Parallel sync

Parallel Sync (Experimental Feature)

Parallel Sync is an experimental feature designed to significantly improve sync speed by utilizing multiple CPUs/threads. It is particularly useful in environments with high network latency, where PostgreSQL, Elasticsearch/OpenSearch, and PGSync servers run on different networks.

Why Use Parallel Sync?

In distributed setups, slow request/response times especially during database queries can limit sync performance. Even with server side cursors, delays in fetching the next batch of records can bottleneck the process.

Parallel Sync addresses this by running an initial high speed, parallel sync to populate Elasticsearch/OpenSearch in one iteration. After this, a regular PGSync process can continue to run as a daemon for ongoing sync.

How It Works:

PGSync leverages PostgreSQL's internal ctid system column, which uniquely identifies rows based on their position in a table (page and row number).

The sync process paginates records using ctid, distributing work evenly across available CPUs/threads.

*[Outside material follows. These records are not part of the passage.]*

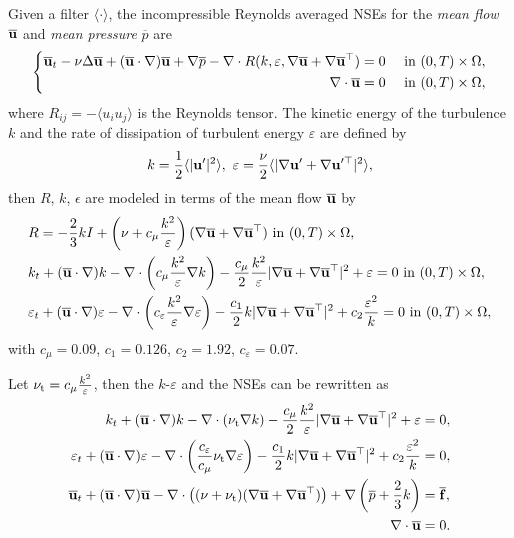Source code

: \documentclass[oneside,11pt]{book}
\numberwithin{equation}{section}
\begin{document}
Given a filter $\langle\cdot\rangle$, the incompressible Reynolds averaged NSEs for the \textit{mean flow} $\overline{\bf u}$ and \textit{mean pressure} $\overline{p}$ are
\begin{equation}
    \left\{\begin{split}
        \overline{\bf u}_t - \nu\Delta \overline{\bf u} + (\overline{\bf u}\cdot\nabla)\overline{\bf u} + \nabla \overline{p} - \nabla\cdot R(k,\varepsilon,\nabla \overline{\bf u} + \nabla \overline{\bf u}^\top) &= 0 &&\mbox{ in } (0,T)\times\Omega,\\
        \nabla\cdot \overline{\bf u} &= 0 &&\mbox{ in } (0,T)\times\Omega,
    \end{split}\right.
\end{equation}
where $R_{ij} = -\langle u_iu_j\rangle$ is the Reynolds tensor. The kinetic energy of the turbulence $k$ and the rate of dissipation of turbulent energy $\varepsilon$ are defined by
\begin{align}
    k = \frac{1}{2}\langle|{\bf u}'|^2\rangle,\ \varepsilon = \frac{\nu}{2}\langle|\nabla{\bf u}' + \nabla{\bf u}'^\top|^2\rangle,
\end{align}
then $R$, $k$, $\epsilon$ are modeled in terms of the mean flow $\overline{\bf u}$ by
\begin{align}
    &R = -\frac{2}{3}kI + \left(\nu + c_\mu\frac{k^2}{\varepsilon}\right)(\nabla \overline{\bf u} + \nabla \overline{\bf u}^\top) \mbox{ in } (0,T)\times\Omega,\\
    &k_t + (\overline{\bf u}\cdot\nabla)k - \nabla\cdot\left(c_\mu\frac{k^2}{\varepsilon}\nabla k\right) - \frac{c_\mu}{2}\frac{k^2}{\varepsilon}|\nabla \overline{\bf u} + \nabla \overline{\bf u}^\top|^2 + \varepsilon = 0 \mbox{ in } (0,T)\times\Omega,\\
    &\varepsilon_t + (\overline{\bf u}\cdot\nabla)\varepsilon - \nabla\cdot\left(c_\varepsilon\frac{k^2}{\varepsilon}\nabla\varepsilon\right) - \frac{c_1}{2}k|\nabla \overline{\bf u} + \nabla \overline{\bf u}^\top|^2 + c_2\frac{\varepsilon^2}{k} = 0 \mbox{ in } (0,T)\times\Omega,
\end{align}
with $c_\mu = 0.09$, $c_1 = 0.126$, $c_2 = 1.92$, $c_\varepsilon = 0.07$.

Let $\nu_{\rm t} = c_\mu\frac{k^2}{\varepsilon}$, then the $k$-$\varepsilon$ and the NSEs can be rewritten as
\begin{align}
    k_t + (\overline{\bf u}\cdot\nabla)k - \nabla\cdot(\nu_{\rm t}\nabla k) - \frac{c_\mu}{2}\frac{k^2}{\varepsilon}|\nabla \overline{\bf u} + \nabla \overline{\bf u}^\top|^2 + \varepsilon &= 0,\\
    \varepsilon_t + (\overline{\bf u}\cdot\nabla)\varepsilon - \nabla\cdot\left(\frac{c_\varepsilon}{c_\mu}\nu_{\rm t}\nabla\varepsilon\right) - \frac{c_1}{2}k|\nabla \overline{\bf u} + \nabla \overline{\bf u}^\top|^2 + c_2\frac{\varepsilon^2}{k} &= 0,\\
    \overline{\bf u}_t + (\overline{\bf u}\cdot\nabla)\overline{\bf u} - \nabla\cdot\left((\nu + \nu_{\rm t})(\nabla \overline{\bf u} + \nabla \overline{\bf u}^\top)\right) + \nabla\left(\overline{p} + \frac{2}{3}k\right) &= \overline{\bf f},\\
    \nabla\cdot \overline{\bf u} &= 0.
\end{align}
\end{document}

Each worker thread processes a "chunk" of data in parallel, using efficient filtered queries based on page and row numbers.

Bulk inserts to Elasticsearch/OpenSearch are executed concurrently, maximizing throughput.

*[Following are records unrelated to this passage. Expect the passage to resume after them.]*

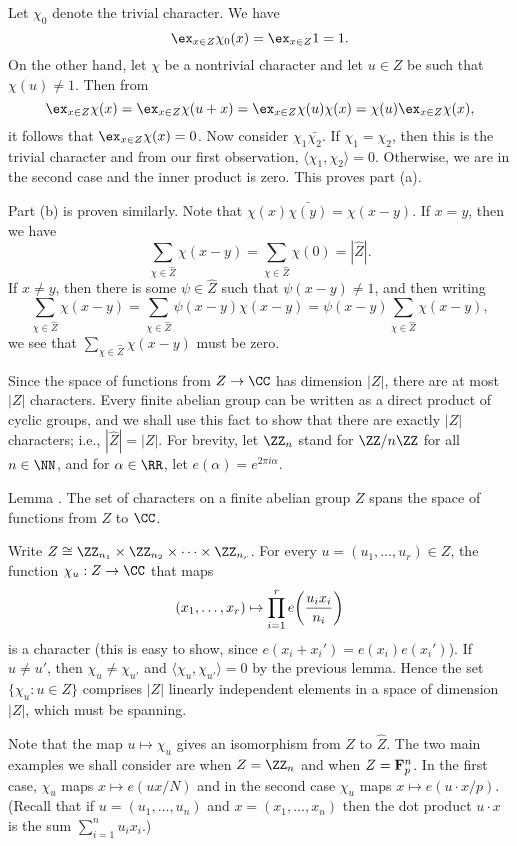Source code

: \proof Let $\chi_0$ denote the trivial character. We have
$$\ex_{x\in Z} \chi_0(x) = \ex_{x\in Z} 1 = 1.$$
On the other hand, let $\chi$ be a nontrivial character and let $u\in Z$ be such that $\chi(u)\ne 1$. Then from
$$\ex_{x\in Z} \chi(x) = \ex_{x\in Z} \chi(u+x) = \ex_{x\in Z}\chi(u)\chi(x) = \chi(u)\ex_{x\in Z}\chi(x),$$
it follows that $\ex_{x\in Z}\chi(x) = 0$. Now consider $\chi_1\bar{\chi_2}$. If $\chi_1 = \chi_2$, then
this is the trivial character and from our first observation, $\langle \chi_1,\chi_2\rangle = 0$. Otherwise,
we are in the second case and the inner product is zero. This proves part (a).

Part (b) is proven similarly. Note that $\chi(x)\bar{\chi(y)} = \chi(x-y)$. If $x=y$, then we have
$$\sum_{\chi\in\hat Z} \chi(x-y) = \sum_{\chi\in\hat Z} \chi(0) = |\hat Z|.$$
If $x\ne y$, then there is some $\psi\in \hat Z$ such that $\psi(x-y)\ne 1$, and then writing
$$\sum_{\chi\in \hat Z} \chi(x-y) = \sum_{\chi\in\hat Z} \psi(x-y)\chi(x-y)
= \psi(x-y)\sum_{\chi\in\hat Z} \chi(x-y),$$
we see that $\sum_{\chi\in\hat Z} \chi(x-y)$ must be zero.\slug

Since the space of functions from $Z\to \CC$ has dimension $|Z|$, there are at most $|Z|$ characters.
Every finite abelian group can be written as a direct product of cyclic groups, and we shall use this fact
to show that there are exactly $|Z|$ characters; i.e., $|\hat Z| = |Z|$. For brevity, let $\ZZ_n$ stand for $\ZZ/n\ZZ$ for all $n\in\NN$,
and for $\alpha\in \RR$, let $e(\alpha) = e^{2\pi i\alpha}$.

\proclaim Lemma \advthm.
The set of characters on a finite abelian group $Z$ spans the space of functions from $Z$ to $\CC$.

\proof Write $Z \cong \ZZ_{n_1} \times \ZZ_{n_2}\times \cdots\times \ZZ_{n_r}$. For every
$u = (u_1,\ldots, u_r)\in Z$, the function $\chi_u : Z\to \CC$ that maps
$$(x_1,\ldots, x_r) \mapsto \prod_{i=1}^r e\biggl( {u_ix_i\over n_i}\biggr)$$
is a character (this is easy to show, since $e(x_i + x_i') = e(x_i)e(x_i')$). If $u\ne u'$,
then $\chi_u\ne\chi_{u'}$ and $\langle \chi_u,\chi_{u'}\rangle = 0$ by the previous lemma. Hence
the set $\{\chi_u : u\in Z\}$ comprises $|Z|$ linearly independent elements in a space of dimension $|Z|$,
which must be spanning.\slug

Note that the map $u\mapsto \chi_u$ gives an isomorphism from $Z$ to $\hat Z$.
The two main examples we shall consider are when $Z = \ZZ_n$ and when $Z = {\bf F}_p^n$. In the first
case, $\chi_u$ maps $x\mapsto e(ux/N)$ and in the second case $\chi_u$ maps $x\mapsto e(u\cdot x/p)$.
(Recall that if $u = (u_1,\ldots, u_n)$ and $x = (x_1,\ldots, x_n)$ then the dot product $u\cdot x$
is the sum $\sum_{i=1}^n u_ix_i$.)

Parallel Sync Execution Modes

Parallel Sync supports multiple execution modes to match your system's architecture and performance needs.

parallel_sync -c schema.json -m multiprocess

Available Modes:

synchronous — Runs in a single threaded, sequential mode (baseline behavior).
multithreaded — Uses multiple threads within a single process for parallel sync.
multiprocess — Spawns multiple processes to perform sync in parallel.
multithreaded_async — Combines multithreading with asynchronous I/O for improved concurrency.
multiprocess_async — Combines multiple processes with asynchronous I/O for maximum parallelism and efficiency.